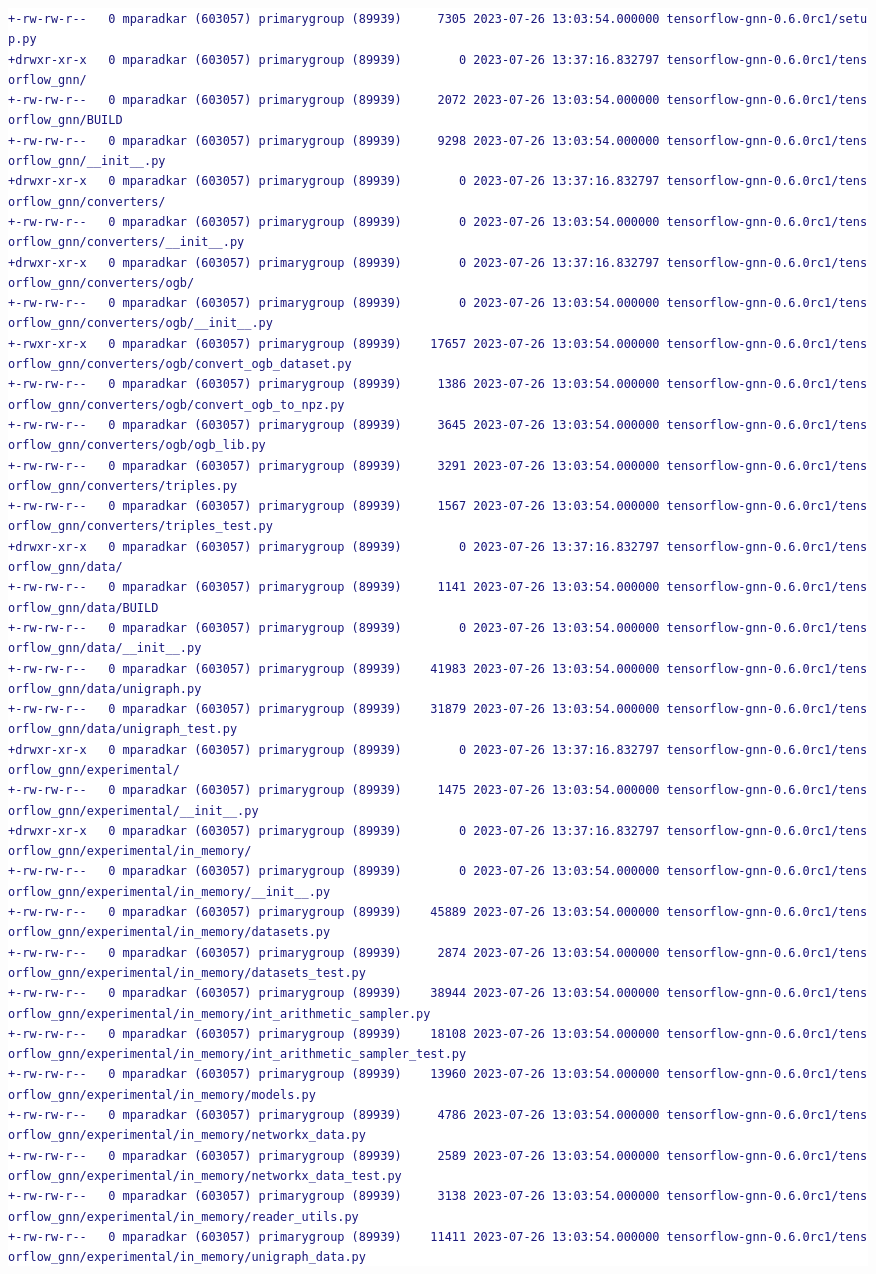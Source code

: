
 ```diff
+-rw-rw-r--   0 mparadkar (603057) primarygroup (89939)     7305 2023-07-26 13:03:54.000000 tensorflow-gnn-0.6.0rc1/setup.py
+drwxr-xr-x   0 mparadkar (603057) primarygroup (89939)        0 2023-07-26 13:37:16.832797 tensorflow-gnn-0.6.0rc1/tensorflow_gnn/
+-rw-rw-r--   0 mparadkar (603057) primarygroup (89939)     2072 2023-07-26 13:03:54.000000 tensorflow-gnn-0.6.0rc1/tensorflow_gnn/BUILD
+-rw-rw-r--   0 mparadkar (603057) primarygroup (89939)     9298 2023-07-26 13:03:54.000000 tensorflow-gnn-0.6.0rc1/tensorflow_gnn/__init__.py
+drwxr-xr-x   0 mparadkar (603057) primarygroup (89939)        0 2023-07-26 13:37:16.832797 tensorflow-gnn-0.6.0rc1/tensorflow_gnn/converters/
+-rw-rw-r--   0 mparadkar (603057) primarygroup (89939)        0 2023-07-26 13:03:54.000000 tensorflow-gnn-0.6.0rc1/tensorflow_gnn/converters/__init__.py
+drwxr-xr-x   0 mparadkar (603057) primarygroup (89939)        0 2023-07-26 13:37:16.832797 tensorflow-gnn-0.6.0rc1/tensorflow_gnn/converters/ogb/
+-rw-rw-r--   0 mparadkar (603057) primarygroup (89939)        0 2023-07-26 13:03:54.000000 tensorflow-gnn-0.6.0rc1/tensorflow_gnn/converters/ogb/__init__.py
+-rwxr-xr-x   0 mparadkar (603057) primarygroup (89939)    17657 2023-07-26 13:03:54.000000 tensorflow-gnn-0.6.0rc1/tensorflow_gnn/converters/ogb/convert_ogb_dataset.py
+-rw-rw-r--   0 mparadkar (603057) primarygroup (89939)     1386 2023-07-26 13:03:54.000000 tensorflow-gnn-0.6.0rc1/tensorflow_gnn/converters/ogb/convert_ogb_to_npz.py
+-rw-rw-r--   0 mparadkar (603057) primarygroup (89939)     3645 2023-07-26 13:03:54.000000 tensorflow-gnn-0.6.0rc1/tensorflow_gnn/converters/ogb/ogb_lib.py
+-rw-rw-r--   0 mparadkar (603057) primarygroup (89939)     3291 2023-07-26 13:03:54.000000 tensorflow-gnn-0.6.0rc1/tensorflow_gnn/converters/triples.py
+-rw-rw-r--   0 mparadkar (603057) primarygroup (89939)     1567 2023-07-26 13:03:54.000000 tensorflow-gnn-0.6.0rc1/tensorflow_gnn/converters/triples_test.py
+drwxr-xr-x   0 mparadkar (603057) primarygroup (89939)        0 2023-07-26 13:37:16.832797 tensorflow-gnn-0.6.0rc1/tensorflow_gnn/data/
+-rw-rw-r--   0 mparadkar (603057) primarygroup (89939)     1141 2023-07-26 13:03:54.000000 tensorflow-gnn-0.6.0rc1/tensorflow_gnn/data/BUILD
+-rw-rw-r--   0 mparadkar (603057) primarygroup (89939)        0 2023-07-26 13:03:54.000000 tensorflow-gnn-0.6.0rc1/tensorflow_gnn/data/__init__.py
+-rw-rw-r--   0 mparadkar (603057) primarygroup (89939)    41983 2023-07-26 13:03:54.000000 tensorflow-gnn-0.6.0rc1/tensorflow_gnn/data/unigraph.py
+-rw-rw-r--   0 mparadkar (603057) primarygroup (89939)    31879 2023-07-26 13:03:54.000000 tensorflow-gnn-0.6.0rc1/tensorflow_gnn/data/unigraph_test.py
+drwxr-xr-x   0 mparadkar (603057) primarygroup (89939)        0 2023-07-26 13:37:16.832797 tensorflow-gnn-0.6.0rc1/tensorflow_gnn/experimental/
+-rw-rw-r--   0 mparadkar (603057) primarygroup (89939)     1475 2023-07-26 13:03:54.000000 tensorflow-gnn-0.6.0rc1/tensorflow_gnn/experimental/__init__.py
+drwxr-xr-x   0 mparadkar (603057) primarygroup (89939)        0 2023-07-26 13:37:16.832797 tensorflow-gnn-0.6.0rc1/tensorflow_gnn/experimental/in_memory/
+-rw-rw-r--   0 mparadkar (603057) primarygroup (89939)        0 2023-07-26 13:03:54.000000 tensorflow-gnn-0.6.0rc1/tensorflow_gnn/experimental/in_memory/__init__.py
+-rw-rw-r--   0 mparadkar (603057) primarygroup (89939)    45889 2023-07-26 13:03:54.000000 tensorflow-gnn-0.6.0rc1/tensorflow_gnn/experimental/in_memory/datasets.py
+-rw-rw-r--   0 mparadkar (603057) primarygroup (89939)     2874 2023-07-26 13:03:54.000000 tensorflow-gnn-0.6.0rc1/tensorflow_gnn/experimental/in_memory/datasets_test.py
+-rw-rw-r--   0 mparadkar (603057) primarygroup (89939)    38944 2023-07-26 13:03:54.000000 tensorflow-gnn-0.6.0rc1/tensorflow_gnn/experimental/in_memory/int_arithmetic_sampler.py
+-rw-rw-r--   0 mparadkar (603057) primarygroup (89939)    18108 2023-07-26 13:03:54.000000 tensorflow-gnn-0.6.0rc1/tensorflow_gnn/experimental/in_memory/int_arithmetic_sampler_test.py
+-rw-rw-r--   0 mparadkar (603057) primarygroup (89939)    13960 2023-07-26 13:03:54.000000 tensorflow-gnn-0.6.0rc1/tensorflow_gnn/experimental/in_memory/models.py
+-rw-rw-r--   0 mparadkar (603057) primarygroup (89939)     4786 2023-07-26 13:03:54.000000 tensorflow-gnn-0.6.0rc1/tensorflow_gnn/experimental/in_memory/networkx_data.py
+-rw-rw-r--   0 mparadkar (603057) primarygroup (89939)     2589 2023-07-26 13:03:54.000000 tensorflow-gnn-0.6.0rc1/tensorflow_gnn/experimental/in_memory/networkx_data_test.py
+-rw-rw-r--   0 mparadkar (603057) primarygroup (89939)     3138 2023-07-26 13:03:54.000000 tensorflow-gnn-0.6.0rc1/tensorflow_gnn/experimental/in_memory/reader_utils.py
+-rw-rw-r--   0 mparadkar (603057) primarygroup (89939)    11411 2023-07-26 13:03:54.000000 tensorflow-gnn-0.6.0rc1/tensorflow_gnn/experimental/in_memory/unigraph_data.py
```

» What to work on
Among the records, find every line with the word "BUILD" and copy it.

» Solution to the exercise
+-rw-rw-r--   0 mparadkar (603057) primarygroup (89939)     2072 2023-07-26 13:03:54.000000 tensorflow-gnn-0.6.0rc1/tensorflow_gnn/BUILD
+-rw-rw-r--   0 mparadkar (603057) primarygroup (89939)     1141 2023-07-26 13:03:54.000000 tensorflow-gnn-0.6.0rc1/tensorflow_gnn/data/BUILD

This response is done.